Todo estaba en el silencio más
perturbador, la oscuridad reinaba, las sombras eran las dueñas de la vida. En
el reloj, las 3:17 am. Como una gota cayendo en el concreto, su pensamiento
aturdía, en silencio, casi imperceptible,
pero en su cabeza, retumbaba como bomba nuclear, arrasando con cada neurona.

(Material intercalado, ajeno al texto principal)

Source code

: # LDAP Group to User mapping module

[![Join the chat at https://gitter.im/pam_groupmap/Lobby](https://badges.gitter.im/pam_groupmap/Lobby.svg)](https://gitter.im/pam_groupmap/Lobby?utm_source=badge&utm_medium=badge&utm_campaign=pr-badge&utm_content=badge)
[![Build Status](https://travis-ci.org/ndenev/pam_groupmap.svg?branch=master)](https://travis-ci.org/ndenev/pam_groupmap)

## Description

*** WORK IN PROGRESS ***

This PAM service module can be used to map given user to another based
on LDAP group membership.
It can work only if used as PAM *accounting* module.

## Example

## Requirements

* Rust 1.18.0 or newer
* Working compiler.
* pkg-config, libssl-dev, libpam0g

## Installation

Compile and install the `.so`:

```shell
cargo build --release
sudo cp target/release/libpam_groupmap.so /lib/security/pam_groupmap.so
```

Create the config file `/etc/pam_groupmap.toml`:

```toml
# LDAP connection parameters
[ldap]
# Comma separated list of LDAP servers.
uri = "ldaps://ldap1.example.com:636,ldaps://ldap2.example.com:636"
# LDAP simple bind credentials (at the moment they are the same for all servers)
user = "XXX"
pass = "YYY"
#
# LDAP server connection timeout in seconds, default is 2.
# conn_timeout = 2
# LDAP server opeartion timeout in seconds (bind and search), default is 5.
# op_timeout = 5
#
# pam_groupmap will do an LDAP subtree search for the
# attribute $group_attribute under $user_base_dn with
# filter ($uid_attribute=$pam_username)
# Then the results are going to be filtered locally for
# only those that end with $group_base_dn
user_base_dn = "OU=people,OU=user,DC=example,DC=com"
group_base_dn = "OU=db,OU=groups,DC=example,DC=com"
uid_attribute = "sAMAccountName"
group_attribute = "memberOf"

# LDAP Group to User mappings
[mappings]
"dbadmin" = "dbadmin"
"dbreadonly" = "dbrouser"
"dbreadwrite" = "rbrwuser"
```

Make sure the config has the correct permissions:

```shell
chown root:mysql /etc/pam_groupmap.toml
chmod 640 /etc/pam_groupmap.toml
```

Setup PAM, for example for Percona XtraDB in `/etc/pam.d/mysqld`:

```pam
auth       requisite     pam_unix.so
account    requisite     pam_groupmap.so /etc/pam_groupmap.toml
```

Taladraba en el cráneo la asfixia del hoy. Por las calles, cada gota de
contaminación hacían de su vida total hastío de ganas de vivir. Solo veía lodo
en vez de flores, hipocresía en vez de gratitud, solo máscaras llenas de
puñales que se clavaban por la espalda. Aprendió a cuidarse de cada sombra,
hasta de la suya. Llevaba solo una noche en aquel hotel, su paso por La Habana,
lo dejó con unas huellas en su piel, el erotismo lo llevó a la locura total, no
tuvo más remedio que asesinar a aquella mujer que lo embriagó con su piel de
mar, con sus caderas de ron y de boleros. Huyo a La Habana, después de colocar
un carro bomba en Oslo. A veces, lo hacía por trabajo, otras, por placer. Se
ocultaría algunos días, en aquella habitación oscura, de mala muerte, mientras
pasaba la búsqueda de aquel asesino.
Salió, la noche después de su
llegada, a un bar, a una cuadra de aquel hotel. En la barra, tomaba whisky,
mientras sonaba blues de fondo. La atmósfera roja lo estaba enloqueciendo más,
el humo, el ruido, las personas con sus voces de tambor de guerra. Él solo
quería calma, pero todo lo llevaba al desenfreno. De repente, la vio, usaba
minifalda negra, tacones rojos, un escote profundo alucinaba sexo de locura,
sus labios rojos, su nariz respingada, su mirada coqueta, era la perdición. No
desesperó, esperó en la barra, como quien sabe que cazara a su presa. Pasada la
medianoche, ella fue al baño, él, la siguió. En la entrada la miró a los ojos,
con la mirada que solo los asesinos saben hacer, miró sus labios, su escote. Le
dijo al oído: su locura invita un whisky, ella, sonrió. El licor en la cabeza,
lo estaba llevando ya al desbordar la ira que lo acompañaba desde la primera
vez que asesinó. Aquel día le temblaba todo, el miedo lo consumía, pero,
después de matar, sintió un éxtasis que le dio calma a su alma errante, fue
como un orgasmo, se liberó y desde ese día, solo eso le da placer.
En aquella habitación oscura,
le quitó la ropa con locura, regó media botella de whisky encima de su piel,
bebió de el en sus senos, en su cintura, en sus muslos, en medio de sus
piernas. Ella, rasguñaba su espalda dejando las marcas de su pasión. Pero al
momento de llegar, él, perdió el control de su mente, y esa misma voz interna
se apodero de su todo. Ella derramó su locura por completo, ahí, él, tomó el
puñal de la mesita de noche y empezó a clavarlo en su cintura, mientras los
gritos de desespero aumentaban su libido, más rápido lo clavó en el cuello, en
sus senos, hasta que quedó todo en silencio y manchado de sangre por todos
lados. Su cara, llena de rojo, lo hacía libre de nuevo, pasó su lengua por sus
labios y saboreó aquella sangre aún tibia. Llegó el amanecer y él, despertó al
lado de aquella mujer, de la cual, no sabía ni su nombre. Se duchó, se colocó
su ropa negra, y marchó a un nuevo destino. Aquella habitación oscura guardaba
un cadáver de una rubia fatal. Seis días después descubrirían el cadáver, el
olor, delató esa escena macabra, y él, el asesino, ya llevaba seis asesinatos
más, esta vez, en la ciudad de las flores.